Where "Catégories" occurs in a line of the entries below, copy that line.
[DATA TO USE Boundary: Start]
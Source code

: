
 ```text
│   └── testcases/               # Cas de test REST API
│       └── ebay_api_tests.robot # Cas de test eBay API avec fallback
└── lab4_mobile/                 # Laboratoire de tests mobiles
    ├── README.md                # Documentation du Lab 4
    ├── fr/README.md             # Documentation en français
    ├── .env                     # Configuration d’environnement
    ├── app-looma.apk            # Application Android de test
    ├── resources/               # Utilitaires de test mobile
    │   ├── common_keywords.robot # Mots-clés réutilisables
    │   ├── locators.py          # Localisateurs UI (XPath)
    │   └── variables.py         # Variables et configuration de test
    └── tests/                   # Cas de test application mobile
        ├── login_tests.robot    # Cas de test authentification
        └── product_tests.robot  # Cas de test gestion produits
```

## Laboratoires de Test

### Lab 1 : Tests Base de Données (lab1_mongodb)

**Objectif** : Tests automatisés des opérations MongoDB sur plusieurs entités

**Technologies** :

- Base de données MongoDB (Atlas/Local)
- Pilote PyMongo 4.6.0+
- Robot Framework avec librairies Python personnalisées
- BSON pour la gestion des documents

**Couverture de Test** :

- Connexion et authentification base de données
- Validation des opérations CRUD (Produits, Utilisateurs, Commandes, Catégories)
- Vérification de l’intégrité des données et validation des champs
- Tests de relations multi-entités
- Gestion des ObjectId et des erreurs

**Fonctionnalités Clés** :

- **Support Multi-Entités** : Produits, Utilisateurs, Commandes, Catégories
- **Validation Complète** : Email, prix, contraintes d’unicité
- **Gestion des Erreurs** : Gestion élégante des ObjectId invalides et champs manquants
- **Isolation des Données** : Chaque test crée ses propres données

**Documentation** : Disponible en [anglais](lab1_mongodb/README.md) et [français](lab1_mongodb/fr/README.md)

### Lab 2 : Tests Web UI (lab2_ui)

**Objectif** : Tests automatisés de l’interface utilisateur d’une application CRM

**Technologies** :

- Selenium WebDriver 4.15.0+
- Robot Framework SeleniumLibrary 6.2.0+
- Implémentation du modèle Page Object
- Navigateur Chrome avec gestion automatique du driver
[DATA TO USE Boundary: End]
* SOLVED PROBLEM:
- Validation des opérations CRUD (Produits, Utilisateurs, Commandes, Catégories)
- **Support Multi-Entités** : Produits, Utilisateurs, Commandes, Catégories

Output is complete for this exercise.